■ **WHAT YOU WILL DO**:
The line containing "début de la" marks the end: quote every line from the start of the records below through it, word for word.

*** ENTRIES SUPPLIED ***

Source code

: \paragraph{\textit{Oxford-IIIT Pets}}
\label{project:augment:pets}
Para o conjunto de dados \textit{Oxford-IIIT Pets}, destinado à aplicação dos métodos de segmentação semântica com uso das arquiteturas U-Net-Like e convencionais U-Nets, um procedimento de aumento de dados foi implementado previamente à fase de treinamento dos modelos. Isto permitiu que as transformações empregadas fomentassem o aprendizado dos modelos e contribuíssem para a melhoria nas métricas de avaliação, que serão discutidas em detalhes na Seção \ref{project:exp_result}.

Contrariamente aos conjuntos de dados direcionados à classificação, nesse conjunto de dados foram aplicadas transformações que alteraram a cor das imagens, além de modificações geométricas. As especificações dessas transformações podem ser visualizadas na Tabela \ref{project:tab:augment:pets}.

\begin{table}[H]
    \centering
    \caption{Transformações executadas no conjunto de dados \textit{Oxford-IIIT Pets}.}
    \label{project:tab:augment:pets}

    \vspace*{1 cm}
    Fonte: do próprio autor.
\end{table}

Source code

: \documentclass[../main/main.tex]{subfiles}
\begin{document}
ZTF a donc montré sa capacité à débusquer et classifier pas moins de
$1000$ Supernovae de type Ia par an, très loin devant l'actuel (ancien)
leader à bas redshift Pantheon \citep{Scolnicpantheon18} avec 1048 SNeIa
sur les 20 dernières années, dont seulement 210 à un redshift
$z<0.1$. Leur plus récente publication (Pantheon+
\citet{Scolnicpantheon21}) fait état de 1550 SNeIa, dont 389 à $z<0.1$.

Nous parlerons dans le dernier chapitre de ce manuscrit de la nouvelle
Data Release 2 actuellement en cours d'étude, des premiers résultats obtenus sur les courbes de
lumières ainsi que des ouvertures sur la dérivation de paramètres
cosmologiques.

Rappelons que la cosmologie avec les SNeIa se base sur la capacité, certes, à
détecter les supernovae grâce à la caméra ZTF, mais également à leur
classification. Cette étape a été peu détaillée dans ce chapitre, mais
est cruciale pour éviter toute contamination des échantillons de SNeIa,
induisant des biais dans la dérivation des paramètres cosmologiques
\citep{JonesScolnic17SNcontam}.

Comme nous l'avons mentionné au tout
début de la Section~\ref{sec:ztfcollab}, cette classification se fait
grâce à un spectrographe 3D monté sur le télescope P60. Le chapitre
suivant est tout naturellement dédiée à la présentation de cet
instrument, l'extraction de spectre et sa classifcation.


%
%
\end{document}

*** End of ENTRIES SUPPLIED ***

■ **RESULT OF THIS EXERCISE**:
Source code

: \paragraph{\textit{Oxford-IIIT Pets}}
\label{project:augment:pets}
Para o conjunto de dados \textit{Oxford-IIIT Pets}, destinado à aplicação dos métodos de segmentação semântica com uso das arquiteturas U-Net-Like e convencionais U-Nets, um procedimento de aumento de dados foi implementado previamente à fase de treinamento dos modelos. Isto permitiu que as transformações empregadas fomentassem o aprendizado dos modelos e contribuíssem para a melhoria nas métricas de avaliação, que serão discutidas em detalhes na Seção \ref{project:exp_result}.

Contrariamente aos conjuntos de dados direcionados à classificação, nesse conjunto de dados foram aplicadas transformações que alteraram a cor das imagens, além de modificações geométricas. As especificações dessas transformações podem ser visualizadas na Tabela \ref{project:tab:augment:pets}.

\begin{table}[H]
    \centering
    \caption{Transformações executadas no conjunto de dados \textit{Oxford-IIIT Pets}.}
    \label{project:tab:augment:pets}

    \vspace*{1 cm}
    Fonte: do próprio autor.
\end{table}

Source code

: \documentclass[../main/main.tex]{subfiles}
\begin{document}
ZTF a donc montré sa capacité à débusquer et classifier pas moins de
$1000$ Supernovae de type Ia par an, très loin devant l'actuel (ancien)
leader à bas redshift Pantheon \citep{Scolnicpantheon18} avec 1048 SNeIa
sur les 20 dernières années, dont seulement 210 à un redshift
$z<0.1$. Leur plus récente publication (Pantheon+
\citet{Scolnicpantheon21}) fait état de 1550 SNeIa, dont 389 à $z<0.1$.

Nous parlerons dans le dernier chapitre de ce manuscrit de la nouvelle
Data Release 2 actuellement en cours d'étude, des premiers résultats obtenus sur les courbes de
lumières ainsi que des ouvertures sur la dérivation de paramètres
cosmologiques.

Rappelons que la cosmologie avec les SNeIa se base sur la capacité, certes, à
détecter les supernovae grâce à la caméra ZTF, mais également à leur
classification. Cette étape a été peu détaillée dans ce chapitre, mais
est cruciale pour éviter toute contamination des échantillons de SNeIa,
induisant des biais dans la dérivation des paramètres cosmologiques
\citep{JonesScolnic17SNcontam}.

Comme nous l'avons mentionné au tout
début de la Section~\ref{sec:ztfcollab}, cette classification se fait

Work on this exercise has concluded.